J Clin Invest. 2004 Nov;114(10):1467-74. doi: 10.1172/JCI21791.
Hailey-Hailey disease (HHD) is an autosomal dominant trait characterized by erythematous and oozing skin lesions preponderantly involving the body folds. In the present unusual case, however, unilateral segmental areas along the lines of Blaschko showing a rather severe involvement were superimposed on the ordinary symmetrical phenotype. Based on this observation and similar forms of mosaicism as reported in other autosomal dominant skin disorders, we postulated that in such cases, 2 different types of segmental involvement can be distinguished. Accordingly, the linear lesions as noted in the present case would exemplify type 2 segmental HHD. In the heterozygous embryo, loss of heterozygosity occurring at an early developmental stage would have given rise to pronounced linear lesions reflecting homozygosity or hemizygosity for the mutation. By analyzing DNA and RNA derived from blood and skin samples as well as keratinocytes of the index patient with various molecular techniques including RT-PCR, real-time PCR, and microsatellite analysis, we found a consistent loss of the paternal wild-type allele in more severely affected segmental skin regions, confirming this hypothesis for the first time, to our knowledge, at the molecular and cellular level.
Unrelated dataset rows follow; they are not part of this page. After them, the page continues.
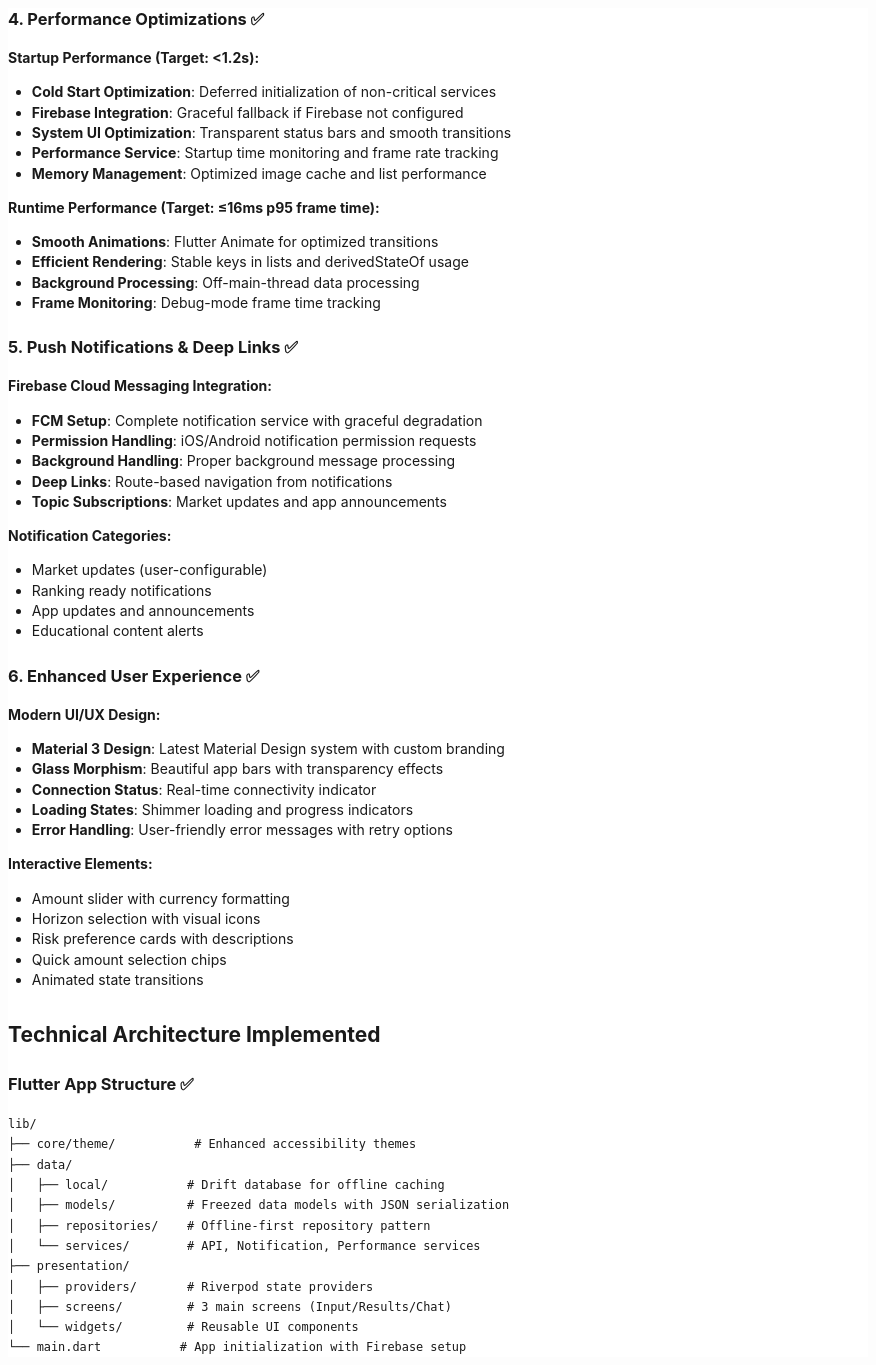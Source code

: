 ### 4. Performance Optimizations ✅
**Startup Performance (Target: <1.2s):**
- **Cold Start Optimization**: Deferred initialization of non-critical services
- **Firebase Integration**: Graceful fallback if Firebase not configured
- **System UI Optimization**: Transparent status bars and smooth transitions
- **Performance Service**: Startup time monitoring and frame rate tracking
- **Memory Management**: Optimized image cache and list performance

**Runtime Performance (Target: ≤16ms p95 frame time):**
- **Smooth Animations**: Flutter Animate for optimized transitions
- **Efficient Rendering**: Stable keys in lists and derivedStateOf usage
- **Background Processing**: Off-main-thread data processing
- **Frame Monitoring**: Debug-mode frame time tracking

### 5. Push Notifications & Deep Links ✅
**Firebase Cloud Messaging Integration:**
- **FCM Setup**: Complete notification service with graceful degradation
- **Permission Handling**: iOS/Android notification permission requests
- **Background Handling**: Proper background message processing
- **Deep Links**: Route-based navigation from notifications
- **Topic Subscriptions**: Market updates and app announcements

**Notification Categories:**
- Market updates (user-configurable)
- Ranking ready notifications
- App updates and announcements
- Educational content alerts

### 6. Enhanced User Experience ✅
**Modern UI/UX Design:**
- **Material 3 Design**: Latest Material Design system with custom branding
- **Glass Morphism**: Beautiful app bars with transparency effects
- **Connection Status**: Real-time connectivity indicator
- **Loading States**: Shimmer loading and progress indicators
- **Error Handling**: User-friendly error messages with retry options

**Interactive Elements:**
- Amount slider with currency formatting
- Horizon selection with visual icons
- Risk preference cards with descriptions
- Quick amount selection chips
- Animated state transitions

## Technical Architecture Implemented

### Flutter App Structure ✅
```
lib/
├── core/theme/           # Enhanced accessibility themes
├── data/
│   ├── local/           # Drift database for offline caching
│   ├── models/          # Freezed data models with JSON serialization
│   ├── repositories/    # Offline-first repository pattern
│   └── services/        # API, Notification, Performance services
├── presentation/
│   ├── providers/       # Riverpod state providers
│   ├── screens/         # 3 main screens (Input/Results/Chat)
│   └── widgets/         # Reusable UI components
└── main.dart           # App initialization with Firebase setup
```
海利-海利病(HHD)是一种常染色体显性遗传病,其特征为以身体褶皱处为主的红斑和渗出性皮肤损害。然而,在本罕见病例中,沿布拉斯科线的单侧节段性区域出现相当严重的病变,叠加于普通的对称表型之上。基于这一观察结果以及其他常染色体显性皮肤病中报道的类似嵌合形式,我们推测在这类病例中,可以区分出两种不同类型的节段性病变。因此,本病例中所观察到的线状损害可作为2型节段性HHD的例证。在杂合子胚胎中,早期发育阶段发生的杂合性缺失会导致明显的线状损害,反映出突变的纯合性或半合子状态。通过运用包括逆转录-聚合酶链反应(RT-PCR)、实时聚合酶链反应和微卫星分析等多种分子技术,对先证者的血液、皮肤样本以及角质形成细胞的DNA和RNA进行分析,我们发现在受影响更严重的节段性皮肤区域中,父本野生型等位基因持续缺失,据我们所知,这首次在分子和细胞水平上证实了这一假说。